手にした槍を振り回しながら、連携を取らせないようにかき乱している。
「オーレルっそのまま駆け抜けな!あたしも続く!」
同じく槍を手にしたおばちゃ……もとい、姐さんが続いて突っ込んで行った。
2人の目論見通り、オオカミ達は連携が取れずもたついている。
そして、その隙にアレク達も復帰し、俺の前に出てきた。
これで後は1頭ずつ刈り取るだけ。
右脚に視線を落とすと、発動しバチバチとスパークしている【緋蜂の針】が見える。
今は使用人としてではなく客人として王都に滞在しているから、メイド服を着るわけにはいかない。
かと言って、用意されているドレスなんてもっての外。
そもそも浮いているからと言って、スカート姿でダンジョンに潜るのはあまりいいとは言えないからな……。
冒険者用の厚手の服は少し探せば置いてある店はすぐ見つかるが、今着ている服は、セリアーナの下に出入りする時用の服を仕立てた時に一緒に頼んだ代物だ。
黒のレギンスに白のハーフパンツ。
上着はシャツに黒のジャケット。
今はマントの様に羽織っているが、腰に巻く赤のストール。
ここまではありがちだが、次の点が違う。
パンツとレギンスは右だけ【緋蜂の針】対策でショート丈にしている。
これで発動しても破けることは無い。
少々パンクファッションになってしまったが……これでガンガンいける!
◇
今日一緒にダンジョンに潜ったのは、街の調査を一緒に行った冒険者達だ。
タイアー、レッド、オーレル、紅一点のリース。
皆30歳前後で、冒険者歴も長く腕も立つし頭も良い。
今日は本来アレクと行く予定だったんだが、その事をアレクから聞いた彼等が一緒について来た。
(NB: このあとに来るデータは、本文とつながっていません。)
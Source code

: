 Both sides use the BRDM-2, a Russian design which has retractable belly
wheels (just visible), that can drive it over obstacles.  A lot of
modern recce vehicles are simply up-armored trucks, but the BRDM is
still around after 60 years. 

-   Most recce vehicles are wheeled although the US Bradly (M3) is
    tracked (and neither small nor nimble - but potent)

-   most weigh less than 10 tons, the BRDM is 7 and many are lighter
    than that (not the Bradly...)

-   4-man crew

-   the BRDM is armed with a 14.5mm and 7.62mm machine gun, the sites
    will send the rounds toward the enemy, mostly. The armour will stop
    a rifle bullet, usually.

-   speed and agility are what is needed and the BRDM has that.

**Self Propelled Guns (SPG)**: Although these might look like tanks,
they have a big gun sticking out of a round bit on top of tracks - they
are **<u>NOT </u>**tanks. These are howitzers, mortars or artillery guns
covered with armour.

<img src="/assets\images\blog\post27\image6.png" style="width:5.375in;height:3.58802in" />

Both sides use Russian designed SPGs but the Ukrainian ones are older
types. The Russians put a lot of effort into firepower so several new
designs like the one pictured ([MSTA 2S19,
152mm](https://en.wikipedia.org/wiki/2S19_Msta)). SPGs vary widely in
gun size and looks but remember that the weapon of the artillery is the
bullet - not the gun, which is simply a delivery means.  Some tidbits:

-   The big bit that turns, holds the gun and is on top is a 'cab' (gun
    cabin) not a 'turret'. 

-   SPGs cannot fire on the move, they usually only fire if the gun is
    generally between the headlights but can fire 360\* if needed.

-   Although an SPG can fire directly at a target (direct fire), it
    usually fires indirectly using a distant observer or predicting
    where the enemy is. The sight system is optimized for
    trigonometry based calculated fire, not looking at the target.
正直、ダンジョン浅瀬で1時間程度の狩りなんて彼等にとっては散歩程度にしか感じないだろうから、同行されるのは気が引けたんだが、ルトル防衛戦の報告を受けた様で【祈り】を受けてみたかったらしい。
二つ名こそ無いが、王都ではそれなりに顔が売れている様で、すれ違う冒険者達から視線を集めてしまった。
何とも懐かしい感覚だ。
「その加護は何か消耗はあるのかい?」
「今の所は何も無いよ?防衛戦でもずっと使ってたけど平気だったし」
「そりゃすごいな……。俺も強化は少しなら使えるが消耗が大きいんだ……」
魔法を使えるらしいレッドがそう言った。
アレクは換金に向かい、それを待っている間、質問を受けている。
アイテムもスキルも大人気だ。
「普段は蹴りだけなんだろう?お嬢ちゃんじゃーちょっと接近戦は危ないと思ったが、その玉と加護があるなら充分援護も出来るね。目玉と潜り蛇で周囲の安全も確保できるし……」
「うん。宙に浮いて【祈り】をばらまきながらポーション配達してたよ」
それを聞き、感心する4人。
ダンジョンだけでなく、外での依頼も受けたりするだけに、その有用性を理解してもらえたらしい。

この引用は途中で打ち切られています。